Clearly the ladies were beaten.

DAY
2,000

The setting of their star brought no joy. Secretly, people felt remorse at this disruption of the natural order. There was a feeling that the ladies would be gone for a long
time. It would take decades, if not centuries, for the great Houses to produce new ladies, for only these cultivated families possessed the expertise. Without them it was predicted that the city
would turn savage, but nobody knew in what way. The code of the ladies’ secrets had never been broken. Now their culture had been extinguished and it was impossible to say what might grow in
the ashes they left behind.

Superficially the city remained the same. But to the much-abused surrounding villages and small towns, it seemed that the hour to settle scores had struck. Yet they did not dare. The city stood
firm. With its ladies it had possibly held its head higher, but without them it seemed the more dangerous.

It now became clear that the city was unsuited not just to the new era but to any era. The news that it would be declared a “museum city” was welcomed as an honour by some, but the
majority took it as a mark of shame. A third group tried to encourage hopes of the city’s regeneration. Words beginning with ‘re-’ appeared again, in feverish campaigns.

“Lunatics’ Lane” was at the top of the list for renaming. Some people thought this must mean demolishing the street, but this would not be easy. The principal obstacle was the
house of the Leader of the new Albania, or rather its ruins, very close by. Families such as the Skëndulajs or the Shamets sometimes favoured and sometimes discouraged the demolition, while
the Kadares’ house, which was also nearby but at the opposite end of the street, only suggested sinister ideas. It was in fact the other Kadare house in the Hazmurat neighbourhood whose bad
reputation had clung to it ever since its owner, to the family’s shame, had gambled it away, but many people thought that it was this Kadare house in Palorto that would stain the city’s
name for ever and ever. Nobody knew the reasons for this prophecy, but precisely because they were unknown, the curse seemed the more credible. People said a fire or a heavy British bomber might be
able to dispel its evil aura.

LATER
.
DAY
3,000

However far-fetched they might seem, all these rumours about “Lunatics’ Lane”, whether its renaming or its demolition or the demolition of the entire city,
were no more than a pale reflection of the conspiracies, cabals and other horrors that were hatched that winter among the highest echelons of power. The Leader’s drawn expression betrayed his
fear of being overthrown but still he emerged the winner.

The decision to reconstruct his house to three times its original size was only one of the hopeful signs. The entire city’s spirits lifted. It had deluded itself with its fears of
reprisals and humiliation. The order of the day was now not to humiliate the city, but to praise it to the skies.

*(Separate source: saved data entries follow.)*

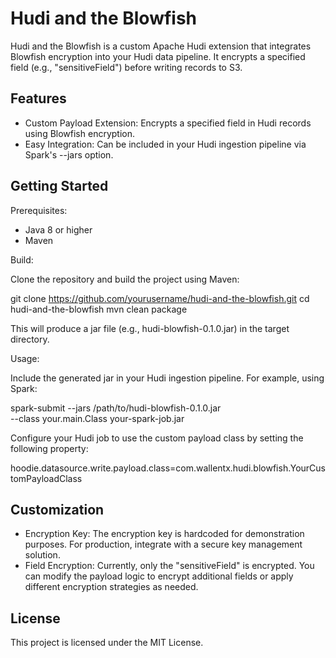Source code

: # Hudi and the Blowfish

Hudi and the Blowfish is a custom Apache Hudi extension that integrates Blowfish encryption into your Hudi data pipeline.
It encrypts a specified field (e.g., "sensitiveField") before writing records to S3.

## Features

- Custom Payload Extension: Encrypts a specified field in Hudi records using Blowfish encryption.
- Easy Integration: Can be included in your Hudi ingestion pipeline via Spark's --jars option.

## Getting Started

Prerequisites:
- Java 8 or higher
- Maven

Build:

Clone the repository and build the project using Maven:

  git clone https://github.com/yourusername/hudi-and-the-blowfish.git
  cd hudi-and-the-blowfish
  mvn clean package

This will produce a jar file (e.g., hudi-blowfish-0.1.0.jar) in the target directory.

Usage:

Include the generated jar in your Hudi ingestion pipeline. For example, using Spark:

  spark-submit --jars /path/to/hudi-blowfish-0.1.0.jar \
    --class your.main.Class your-spark-job.jar

Configure your Hudi job to use the custom payload class by setting the following property:

  hoodie.datasource.write.payload.class=com.wallentx.hudi.blowfish.YourCustomPayloadClass

## Customization

- Encryption Key: The encryption key is hardcoded for demonstration purposes. For production, integrate with a secure key management solution.
- Field Encryption: Currently, only the "sensitiveField" is encrypted. You can modify the payload logic to encrypt additional fields or apply different encryption strategies as needed.

## License

This project is licensed under the MIT License.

A piece of good news arrived to increase the general joy. Rumours were generally ominous but this was something genuinely different. The city expected some rare treat; of what kind, nobody knew,
not even the municipal leaders. But still the news spread. Probably there would be a big celebration with an important guest from the highest possible level. The city was no backwater to be awed by
a visit. Besides the Leader, whose birthplace it was, the city had received King Zog and the princesses, his sisters, as well as Benito Mussolini of Italy and Victor Emmanuel, who was not only King
of Italy and Albania but also Emperor of Ethiopia.

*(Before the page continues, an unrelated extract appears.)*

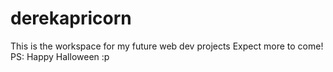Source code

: # derekapricorn
This is the workspace for my future web dev projects
Expect more to come! 
PS: Happy Halloween :p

There had also been non-visits that did not take place such as, at the beginning of the century, that of the Ottoman sultan with his mother, the valide sultan, whose marshal of the levée
was also a native of the city. The most recent unrealised visit was that of Adolf Hitler, who was supposed to have come to inspect a plane that the city claimed to have invented, which worked on
the principle of perpetual motion. But the outbreak of war had prevented this.

None of these visits or non-visits could compare with the one that was now expected. Stalin was coming.

This great news ushered in the new year of 1953. The cold was no less biting but the icicles hanging from the eaves of the houses glistened as if for Easter.